O governo alemão aprova projeto para tratar substâncias usadas no golpe “boa-noite, Cinderela” como armas de fogo, elevando a pena mínima de prisão para cinco anos em crimes sexuais e roubos.A Alemanha avançou com uma proposta para equiparar o emprego de drogas conhecidas como “boa-noite, Cinderela” ao uso de armas de fogo em casos de crimes sexuais ou de roubo.

Nesta quarta-feira (13/05), o governo federal aprovou o rascunho de um projeto de lei para tipificar as substâncias como “instrumentos perigosos” usados para praticar esses crimes. A proposta, que endurece o Código Penal, ainda precisa passar pelo Parlamento alemão para ser aprovada.

O objetivo é ampliar a pena mínima para cinco anos de prisão para quem administra tais substâncias. O projeto vem sendo discutido desde o ano passado e agora foi oficialmente apresentado pela ministra federal da Justiça, Stefanie Hubig.

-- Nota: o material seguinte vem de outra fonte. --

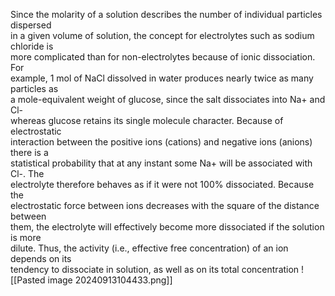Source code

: Since the molarity of a solution describes the number of individual particles dispersed  
in a given volume of solution, the concept for electrolytes such as sodium chloride is  
more complicated than for non-electrolytes because of ionic dissociation. For  
example, 1 mol of NaCl dissolved in water produces nearly twice as many particles as  
a mole-equivalent weight of glucose, since the salt dissociates into Na+ and Cl-  
whereas glucose retains its single molecule character. Because of electrostatic  
interaction between the positive ions (cations) and negative ions (anions) there is a  
statistical probability that at any instant some Na+ will be associated with Cl-. The  
electrolyte therefore behaves as if it were not 100% dissociated. Because the  
electrostatic force between ions decreases with the square of the distance between  
them, the electrolyte will effectively become more dissociated if the solution is more  
dilute. Thus, the activity (i.e., effective free concentration) of an ion depends on its  
tendency to dissociate in solution, as well as on its total concentration
![[Pasted image 20240913104433.png]]
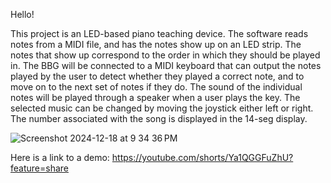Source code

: Hello!

This project is an LED-based piano teaching device. The software reads notes from a MIDI file, and has the notes show up on an LED strip. The notes that show up correspond to the order in which they should be played in. The BBG will be connected to a MIDI keyboard that can output the notes played by the user to detect whether they played a correct note, and to move on to the next set of notes if they do. The sound of the individual notes will be played through a speaker when a user plays the key. The selected music can be changed by moving the joystick either left or right. The number associated with the song is displayed in the 14-seg display. 

![Screenshot 2024-12-18 at 9 34 36 PM](https://github.com/user-attachments/assets/d4e47d15-656d-4eb5-94ee-70d6ee35e0d9)

Here is a link to a demo: 
https://youtube.com/shorts/Ya1QGGFuZhU?feature=share
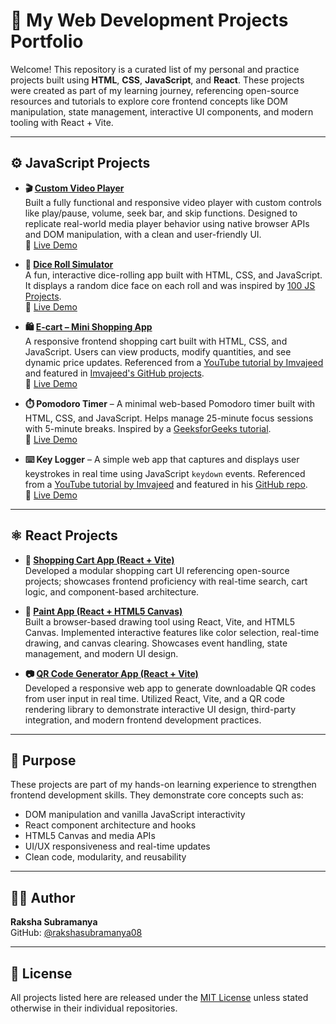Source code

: # 🚀 My Web Development Projects Portfolio

Welcome! This repository is a curated list of my personal and practice projects built using **HTML**, **CSS**, **JavaScript**, and **React**. These projects were created as part of my learning journey, referencing open-source resources and tutorials to explore core frontend concepts like DOM manipulation, state management, interactive UI components, and modern tooling with React + Vite.

---

## ⚙️ JavaScript Projects

- **🎬 [Custom Video Player](https://github.com/rakshasubramanya08/video_play)**  
  Built a fully functional and responsive video player with custom controls like play/pause, volume, seek bar, and skip functions. Designed to replicate real-world media player behavior using native browser APIs and DOM manipulation, with a clean and user-friendly UI.  
  🔗 [Live Demo](https://rakshasubramanya08.github.io/video_play/)

- **🎲 [Dice Roll Simulator](https://github.com/rakshasubramanya08/Dice_Roll)**  
  A fun, interactive dice-rolling app built with HTML, CSS, and JavaScript. It displays a random dice face on each roll and was inspired by [100 JS Projects](https://www.100jsprojects.com/project/dice-roll-simulator).  
  🔗 [Live Demo](https://rakshasubramanya08.github.io/Dice_Roll/)

- **🛍️ [E-cart – Mini Shopping App](https://github.com/rakshasubramanya08/E-cart-)**  
  A responsive frontend shopping cart built with HTML, CSS, and JavaScript. Users can view products, modify quantities, and see dynamic price updates. Referenced from a [YouTube tutorial by Imvajeed](https://www.youtube.com/watch?v=FIfYTaQS_NA) and featured in [Imvajeed's GitHub projects](https://github.com/Imvajeed/js-projects).  
  🔗 [Live Demo](https://rakshasubramanya08.github.io/E-cart-/)

- **⏱️ Pomodoro Timer** – A minimal web-based Pomodoro timer built with HTML, CSS, and JavaScript. Helps manage 25-minute focus sessions with 5-minute breaks. Inspired by a [GeeksforGeeks tutorial](https://www.geeksforgeeks.org/javascript/create-a-pomodoro-timer-using-html-css-and-javascript/).  
  🔗 [Live Demo](https://rakshasubramanya08.github.io/pomodoro_Timer/)

- **⌨️ Key Logger** – A simple web app that captures and displays user keystrokes in real time using JavaScript `keydown` events. Referenced from a [YouTube tutorial by Imvajeed](https://www.youtube.com/watch?v=3u1_5tKq4UA) and featured in his [GitHub repo](https://github.com/Imvajeed/js-projects/tree/main/key-logger).  
  🔗 [Live Demo](https://rakshasubramanya08.github.io/Key_logger/)



---

## ⚛️ React Projects

- **🛒 [Shopping Cart App (React + Vite)](https://github.com/rakshasubramanya08/Shopping-cart-app)**  
  Developed a modular shopping cart UI referencing open-source projects; showcases frontend proficiency with real-time search, cart logic, and component-based architecture.

- **🎨 [Paint App (React + HTML5 Canvas)](https://github.com/rakshasubramanya08/Paint_App)**  
  Built a browser-based drawing tool using React, Vite, and HTML5 Canvas. Implemented interactive features like color selection, real-time drawing, and canvas clearing. Showcases event handling, state management, and modern UI design.

- **📷 [QR Code Generator App (React + Vite)](https://github.com/rakshasubramanya08/qrcode_gen)**  
  Developed a responsive web app to generate downloadable QR codes from user input in real time. Utilized React, Vite, and a QR code rendering library to demonstrate interactive UI design, third-party integration, and modern frontend development practices.

---

## 📌 Purpose

These projects are part of my hands-on learning experience to strengthen frontend development skills. They demonstrate core concepts such as:

- DOM manipulation and vanilla JavaScript interactivity  
- React component architecture and hooks  
- HTML5 Canvas and media APIs  
- UI/UX responsiveness and real-time updates  
- Clean code, modularity, and reusability

---

## 🧑‍💻 Author

**Raksha Subramanya**  
GitHub: [@rakshasubramanya08](https://github.com/rakshasubramanya08)

---

## 📄 License

All projects listed here are released under the [MIT License](LICENSE) unless stated otherwise in their individual repositories.
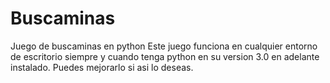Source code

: # Buscaminas
Juego de buscaminas en python
Este juego funciona en cualquier entorno de escritorio siempre y cuando tenga python en su version 3.0 en adelante instalado.
Puedes mejorarlo si asi lo deseas. 
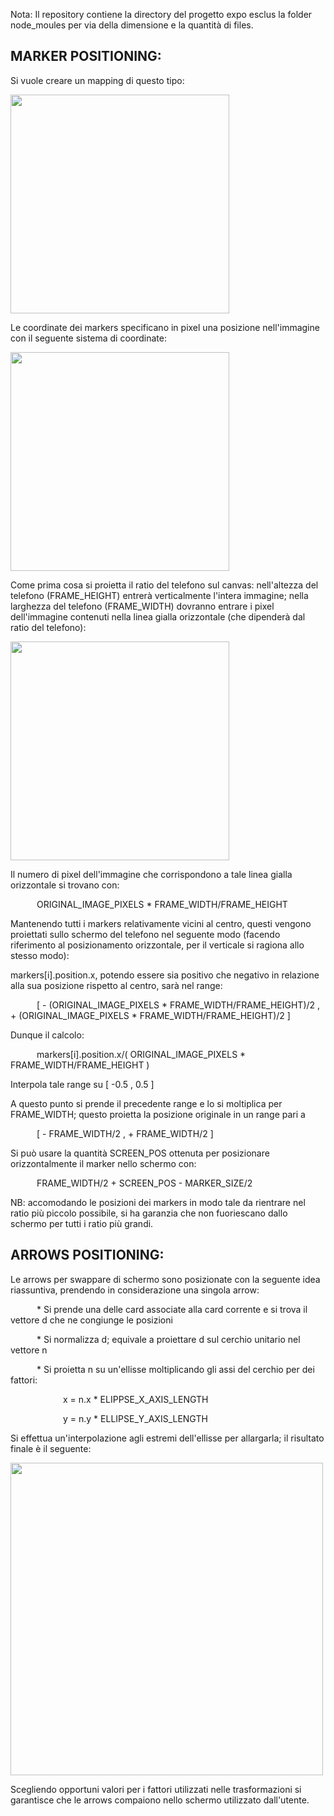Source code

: Nota: Il repository contiene la directory del progetto expo esclus la folder node_moules per via della dimensione e la quantità di files.

## MARKER POSITIONING:

Si vuole creare un mapping di questo tipo:

<img src="https://github.com/Gladdo/Progetto-Tesi-Front-End/assets/94845303/8ca0d324-8c48-4178-b248-00f11da3123e" width="350" height="350">

Le coordinate dei markers specificano in pixel una posizione nell'immagine con il seguente sistema di coordinate:

<img src="https://github.com/Gladdo/Progetto-Tesi-Front-End/assets/94845303/fd055ffc-4934-4d0a-8097-225ff505a303" width="350" height="350">

Come prima cosa si proietta il ratio del telefono sul canvas: nell'altezza del telefono (FRAME_HEIGHT) entrerà verticalmente l'intera immagine; nella larghezza del telefono (FRAME_WIDTH) dovranno entrare i pixel dell'immagine contenuti nella linea gialla orizzontale (che dipenderà dal ratio del telefono):

<img src="https://github.com/Gladdo/Progetto-Tesi-Front-End/assets/94845303/2e5aa314-f470-453c-8715-18d6a23c5c3a" width="350" height="350">

Il numero di pixel dell'immagine che corrispondono a tale linea gialla orizzontale si trovano con: 

&emsp;&emsp;&emsp;ORIGINAL_IMAGE_PIXELS * FRAME_WIDTH/FRAME_HEIGHT

Mantenendo tutti i markers relativamente vicini al centro, questi vengono proiettati sullo schermo del telefono nel seguente modo (facendo riferimento al posizionamento orizzontale, per il verticale si ragiona allo stesso modo):

markers[i].position.x, potendo essere sia positivo che negativo in relazione alla sua posizione rispetto al centro, sarà nel range: 

&emsp;&emsp;&emsp;[ - (ORIGINAL_IMAGE_PIXELS * FRAME_WIDTH/FRAME_HEIGHT)/2 , + (ORIGINAL_IMAGE_PIXELS * FRAME_WIDTH/FRAME_HEIGHT)/2 ]

Dunque il calcolo: 

&emsp;&emsp;&emsp;markers[i].position.x/( ORIGINAL_IMAGE_PIXELS * FRAME_WIDTH/FRAME_HEIGHT )

Interpola tale range su [ -0.5 , 0.5 ]

A questo punto si prende il precedente range e lo si moltiplica per FRAME_WIDTH; questo proietta la posizione originale in un range pari a 

&emsp;&emsp;&emsp;[ - FRAME_WIDTH/2 , + FRAME_WIDTH/2 ]

Si può usare la quantità SCREEN_POS ottenuta per posizionare orizzontalmente il marker nello schermo con:

&emsp;&emsp;&emsp;FRAME_WIDTH/2 + SCREEN_POS - MARKER_SIZE/2

NB: accomodando le posizioni dei markers in modo tale da rientrare nel ratio più piccolo possibile, si ha garanzia che non fuoriescano dallo schermo per tutti i ratio più grandi. 

## ARROWS POSITIONING:

Le arrows per swappare di schermo sono posizionate con la seguente idea riassuntiva, prendendo in considerazione una singola arrow:

&emsp;&emsp;&emsp;* Si prende una delle card associate alla card corrente e si trova il vettore d che ne congiunge le posizioni

&emsp;&emsp;&emsp;* Si normalizza d; equivale a proiettare d sul cerchio unitario nel vettore n

&emsp;&emsp;&emsp;* Si proietta n su un'ellisse moltiplicando gli assi del cerchio per dei fattori:

&emsp;&emsp;&emsp;&emsp;&emsp;&emsp;x = n.x * ELIPPSE_X_AXIS_LENGTH

&emsp;&emsp;&emsp;&emsp;&emsp;&emsp;y = n.y * ELLIPSE_Y_AXIS_LENGTH

Si effettua un'interpolazione agli estremi dell'ellisse per allargarla; il risultato finale è il seguente:

<img src="https://github.com/Gladdo/Progetto-Tesi-Front-End/assets/94845303/2a6a38a9-3e34-480c-a12d-6abc6608dc4b" height="500">


Scegliendo opportuni valori per i fattori utilizzati nelle trasformazioni si garantisce che le arrows compaiono nello schermo utilizzato dall'utente.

O uso clandestino de drogas do tipo “boa-noite, Cinderela” já pode ser considerado um agravante pela legislação vigente. No entanto, isso não configura automaticamente uma forma grave de agressão sexual ou roubo, razão pela qual, em caso de violação, a pena mínima é de apenas três anos.

O pano de fundo é uma decisão do Tribunal Federal de Justiça, proferida em 2024, segundo a qual essas substâncias não podem ser entendidas como “instrumento perigoso” nos termos do Código Penal.

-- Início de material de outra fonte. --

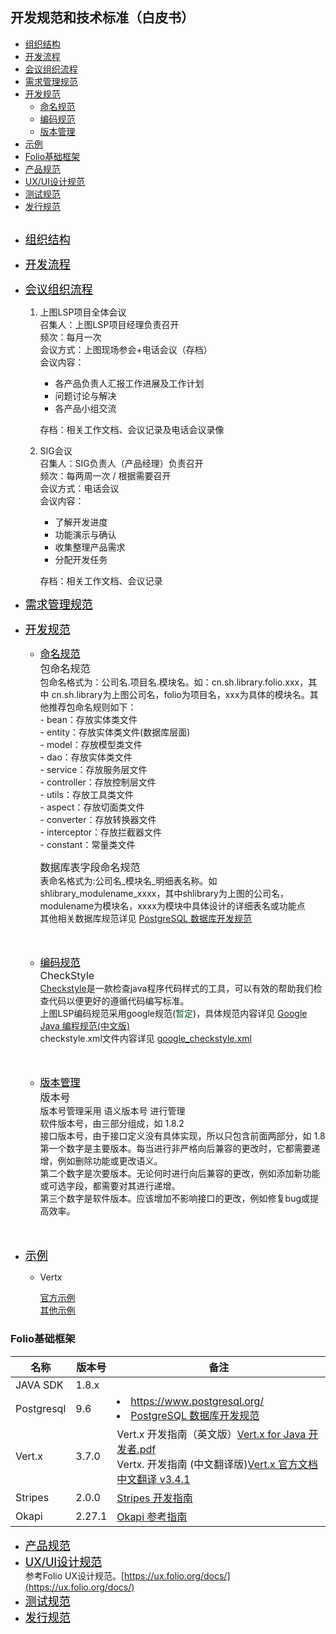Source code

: ## 开发规范和技术标准（白皮书）
* [组织结构](#组织结构)
* [开发流程](#开发流程)
* [会议组织流程](#会议组织流程)
* [需求管理规范](#需求管理规范)
* [开发规范](#开发规范)
    * [命名规范](#命名规范)
    * [编码规范](#编码规范)
    * [版本管理](#版本管理)
* [示例](#示例)
* [Folio基础框架](#folio基础框架)
* [产品规范](#产品规范)
* [UX/UI设计规范](#ux_ui)
* [测试规范](#测试规范)
* [发行规范](#faxingguifan)
##  
* <font size=4><a href="#组织结构" id="user-content-组织结构" style="color:black" title="">组织结构</a></font>
* <font size=4><a href="#开发流程" id="user-content-开发流程" style="color:black" title="">开发流程</a></font>
* <font size=4><a href="#会议组织流程" id="user-content-会议组织流程" style="color:black" title="">会议组织流程</a></font>
    1. 上图LSP项目全体会议 <br>
        召集人：上图LSP项目经理负责召开<br>
        频次：每月一次<br>
        会议方式：上图现场参会+电话会议（存档）<br>
        会议内容：<br>
        * 各产品负责人汇报工作进展及工作计划
        * 问题讨论与解决
        * 各产品小组交流<br>

        存档：相关工作文档、会议记录及电话会议录像 <br>
    2. SIG会议 <br>
        召集人：SIG负责人（产品经理）负责召开<br>
        频次：每两周一次 / 根据需要召开<br>
        会议方式：电话会议<br>
        会议内容：<br>
        * 了解开发进度
        * 功能演示与确认
        * 收集整理产品需求
        * 分配开发任务 <br>
        
        存档：相关工作文档、会议记录 <br>
* <font size=4><a href="#需求管理规范" id="user-content-需求管理规范" style="color:black" title="">需求管理规范</a></font>
* <font size=4><a href="#开发规范" id="user-content-开发规范" style="color:black" title="">开发规范</a></font>
    * <font size=3><a href="#命名规范" id="user-content-命名规范" style="color:black" title="">命名规范</a></font> <br>
        <font size=3>包命名规范 </font> <br>
        包命名格式为：公司名.项目名.模块名。如：cn.sh.library.folio.xxx，其中 cn.sh.library为上图公司名，folio为项目名，xxx为具体的模块名。其他推荐包命名规则如下：<br>
            - bean：存放实体类文件<br>
            - entity：存放实体类文件(数据库层面)<br>
            - model：存放模型类文件<br>
            - dao：存放实体类文件<br>
            - service：存放服务层文件<br>
            - controller：存放控制层文件<br>
            - utils：存放工具类文件<br>
            - aspect：存放切面类文件<br>
            - converter：存放转换器文件<br>
            - interceptor：存放拦截器文件<br>
            - constant：常量类文件<br>

        <font size=3>数据库表字段命名规范 </font> <br>
            表命名格式为:公司名_模块名_明细表名称。如 shlibrary_modulename_xxxx，其中shlibrary为上图的公司名，modulename为模块名，xxxx为模块中具体设计的详细表名或功能点<br>
            其他相关数据库规范详见 <a href="http://sig.library.sh.cn:8090/pages/viewpage.action?pageId=2818252">PostgreSQL 数据库开发规范</a><br><br><br>


    * <font size=3><a href="#编码规范" id="user-content-编码规范" style="color:black" title="">编码规范</a> </font> <br>
        <font size=3>CheckStyle </font> <br>
        <a href="https://checkstyle.sourceforge.io/">Checkstyle</a>是一款检查java程序代码样式的工具，可以有效的帮助我们检查代码以便更好的遵循代码编写标准。<br>
        上图LSP编码规范采用google规范(<font color='rgb(255,102,0)'>暂定</font>)，具体规范内容详见 <a href="http://sig.library.sh.cn:8090/download/attachments/2818186/google-java-styleguide-zh.pdf?version=1&modificationDate=1556165372952&api=v2">Google Java 编程规范(中文版)</a> <br>
        checkstyle.xml文件内容详见 <a href="https://github.com/checkstyle/checkstyle/blob/master/src/main/resources/google_checks.xml">google_checkstyle.xml</a> <br> <br> <br>

    * <font size=3><a href="#版本管理" id="user-content-版本管理" style="color:black" title="">版本管理</a> </font> <br>
        <font size=3>版本号 </font> <br>
        版本号管理采用 语义版本号 进行管理<br>
        软件版本号，由三部分组成，如 1.8.2<br>
        接口版本号，由于接口定义没有具体实现，所以只包含前面两部分，如 1.8<br>
        第一个数字是主要版本。每当进行非严格向后兼容的更改时，它都需要递增，例如删除功能或更改语义。<br>
        第二个数字是次要版本。无论何时进行向后兼容的更改，例如添加新功能或可选字段，都需要对其进行递增。<br>
        第三个数字是软件版本。应该增加不影响接口的更改，例如修复bug或提高效率。<br><br> <br>
        
* <font size=4><a href="#示例" id="user-content-示例" style="color:black" title="">示例</a></font>
    * Vertx

        [官方示例](https://github.com/vert-x3/vertx-examples "官方示例") <br>
        [其他示例](https://github.com/x19990416/vertx-examples "其他示例")
### Folio基础框架
<table>
<th>名称</th><th>版本号</th><th>备注</th>
<tbody>
<tr>
<td>JAVA SDK</td>
<td>1.8.x</td>
<td></td>
</tr>
<tr>
<td>Postgresql</td>
<td>9.6</td>
<td>
<li><a href="https://www.postgresql.org/">https://www.postgresql.org/</a></li>
<li><a href="http://sig.library.sh.cn:8090/pages/viewpage.action?pageId=2818252">PostgreSQL 数据库开发规范</a></li>
</td>
</tr>
<tr>
<td>Vert.x</td>
<td>3.7.0</td>
<td>
Vert.x 开发指南（英文版）<a href="http://sig.library.sh.cn:8090/pages/viewpage.action?pageId=2818186&preview=/2818186/2818235/Vert.x%20for%20Java%20%E5%BC%80%E5%8F%91%E8%80%85.pdf">Vert.x for Java 开发者.pdf</a><br>
Vertx. 开发指南 (中文翻译版)<a href="https://vertxchina.github.io/vertx-translation-chinese/">Vert.x 官方文档中文翻译 v3.4.1</a>

</td>
</tr>
<tr>
<td>Stripes</td>
<td>2.0.0</td>
<td><a href="https://github.com/folio-org/stripes/blob/master/README.md">Stripes 开发指南</a></td>
</tr>
<tr>
<td>Okapi</td>
<td>2.27.1</td>
<td><a href="https://github.com/folio-org/okapi/blob/master/doc-zh/guide.md">Okapi 参考指南</a></td>
</tr>
</tbody>
</table>

* <font size=4><a href="#产品规范" id="user-content-产品规范" style="color:black" title="">产品规范</a></font>
* <font size=4><a href="#ux_ui" id="user-content-ux_ui" style="color:black" title="">UX/UI设计规范</a></font> <br>
    参考Folio UX设计规范。[https://ux.folio.org/docs/](https://ux.folio.org/docs/)
* <font size=4 ><a href="#测试规范" id="user-content-测试规范" style="color:black" title="">测试规范</a></font>
* <font size=4 name="faxingguifan"><a href="#faxingguifan" id="user-content-faxingguifan" style="color:black" title="">发行规范</a></font>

Para Hubig, a violência sexual e o roubo sofridos após a ingestão da droga são “especialmente traiçoeiros e perigosos” e, por isso, a lei precisa ser revista. “As pessoas afetadas muitas vezes não têm nenhuma chance de perceber o ataque e se defender”, afirmou a ministra.

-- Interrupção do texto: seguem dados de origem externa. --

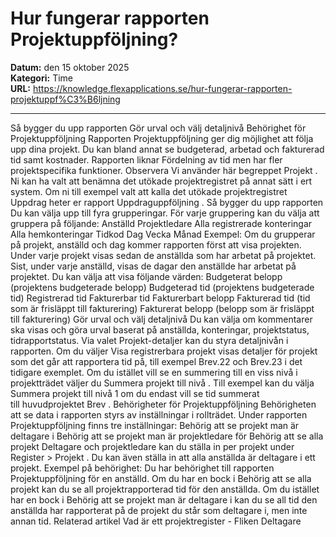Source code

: # Hur fungerar rapporten Projektuppföljning?

**Datum:** den 15 oktober 2025  
**Kategori:** Time  
**URL:** https://knowledge.flexapplications.se/hur-fungerar-rapporten-projektuppf%C3%B6ljning

---

Så bygger du upp rapporten
Gör urval och välj detaljnivå
Behörighet för Projektuppföljning
Rapporten
Projektuppföljning
ger dig möjlighet att följa upp dina projekt. Du kan bland annat se budgeterad, arbetad och fakturerad tid samt kostnader. Rapporten liknar
Fördelning av tid
men har fler projektspecifika funktioner.
Observera
Vi använder här begreppet
Projekt
. Ni kan ha valt att benämna det utökade projektregistret på annat sätt i ert system.
Om ni till exempel valt att kalla det utökade projektregistret
Uppdrag
heter er rapport
Uppdraguppföljning
.
Så bygger du upp rapporten
Du kan välja upp till fyra grupperingar. För varje gruppering kan du välja att gruppera på följande:
Anställd
Projektledare
Alla registrerade konteringar
Alla hemkonteringar
Tidkod
Dag
Vecka
Månad
Exempel:
Om du grupperar på projekt, anställd och dag kommer rapporten först att visa projekten. Under varje projekt visas sedan de anställda som har arbetat på projektet. Sist, under varje anställd, visas de dagar den anställde har arbetat på projektet.
Du kan välja att visa följande värden:
Budgeterat belopp
(projektens budgeterade belopp)
Budgeterad tid
(projektens budgeterade tid)
Registrerad tid
Fakturerbar tid
Fakturerbart belopp
Fakturerad tid
(tid som är frisläppt till fakturering)
Fakturerat belopp
(belopp som är frisläppt till fakturering)
Gör urval och välj detaljnivå
Du kan välja om kommentarer ska visas och göra urval baserat på anställda, konteringar, projektstatus, tidrapportstatus.
Via valet
Projekt-detaljer
kan du styra detaljnivån i rapporten.
Om du väljer
Visa registrerbara projekt
visas detaljer för projekt som det går att rapportera tid på, till exempel
Brev.22
och
Brev.23
i det tidigare exemplet.
Om du istället vill se en summering till en viss nivå i projektträdet väljer du
Summera projekt till nivå
. Till exempel kan du välja
Summera projekt till nivå 1
om du endast vill se tid summerat till huvudprojektet
Brev
.
Behörigheter för Projektuppföljning
Behörigheten att se data i rapporten styrs av inställningar i rollträdet. Under rapporten
Projektuppföljning
finns tre inställningar:
Behörig att se projekt man är deltagare i
Behörig att se projekt man är projektledare för
Behörig att se alla projekt
Deltagare
och
projektledare
kan du ställa in per projekt under
Register > Projekt
. Du kan även ställa in att alla anställda är deltagare i ett projekt.
Exempel på behörighet:
Du har behörighet till rapporten
Projektuppföljning
för en anställd.
Om du har en bock i
Behörig att se alla projekt
kan du se all projektrapporterad tid för den anställda.
Om du istället har en bock i
Behörig att se projekt man är deltagare i
kan du se all tid den anställda har rapporterat på de projekt du står som deltagare i, men inte annan tid.
Relaterad artikel
Vad är ett projektregister - Fliken Deltagare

Em parecer sobre o anteprojeto ministerial, a Ordem Federal dos Advogados da Alemanha indicou que vítimas de crimes sexuais também são expostas a riscos à saúde associados ao uso de drogas para dopar vítimas — sobretudo em combinação com álcool e outros entorpecentes.

Evidências em discussão

O real alcance do uso clandestino de substâncias narcotizantes administradas às escondidas na vida noturna é pouco conhecido. Estudos locais sobre casos suspeitos teriam indicado que, em geral, as pessoas afetadas tiveram uma interpretação incorreta sobre os efeitos do consumo de álcool.

Por outro lado, o promotor Simon Pschorr apontou, em um parecer, para o alto número de casos não registrados. Uma intoxicação com substâncias desse tipo muitas vezes não pode ser comprovada, porque a vítima precisa de tempo “para se recompor diante das lacunas de memória” e até suspeitar do uso de uma substância de efeito narcotizante. Não existe uma estatística nacional sobre a administração desse tipo de droga.

À emissora ARD, Nina Fuchs, presidente de uma associação que atende vítimas de drogas usadas para estupro, afirmou que a nova legislação tem efeito apenas “simbólico”. Segundo ela, o aumento das penas não garante condenações — já raras nesse tipo de crime, devido à dificuldade de provar a relação direta entre a agressão e o uso da substância.

“Penas mais severas sem condenações não ajudam praticamente em nada as vítimas”. Ela argumenta que é necessária uma infraestrutura que permita acelerar a identificação da substância no corpo da vítima, por exemplo, facilitando o envio gratuito de amostras para verificação, sem barreiras de registro.

Efeito em poucos minutos; difícil detecção

O termo “boa-noite, Cinderela” reúne diferentes substâncias químicas que podem deixar as pessoas inconscientes, indefesas ou incapazes de reagir. Com frequência, elas são à base de ácido gama-hidroxibutírico (GHB) ou gama-butirolactona (GBL), ambos também conhecidos como ecstasy líquido. A maioria dessas substâncias age rapidamente, muitas vezes em poucos minutos.

As gotas deprimem o sistema nervoso central. No início, podem surgir euforia, desinibição ou tontura. Náuseas e espasmos podem acompanhar o quadro. Em casos graves, as substâncias podem levar ao coma e à parada respiratória. É típico que as pessoas afetadas não se lembrem dos acontecimentos no dia seguinte. Como as drogas são frequentemente misturadas a bebidas ou alimentos da vítima para facilitar um crime sexual, elas também são consideradas drogas do estupro.

Muitos princípios ativos, porém, só podem ser detectados por poucas horas — no sangue, cerca de seis horas; na urina, aproximadamente o dobro desse tempo. Por isso, diante de uma suspeita, deve-se procurar uma emergência hospitalar o mais rápido possível. Lá também há um antídoto.

Como prevenção, especialistas recomendam manter sempre bebidas e alimentos sob observação em bares e restaurantes, mas também em festas privadas, e recusar bebidas oferecidas por desconhecidos.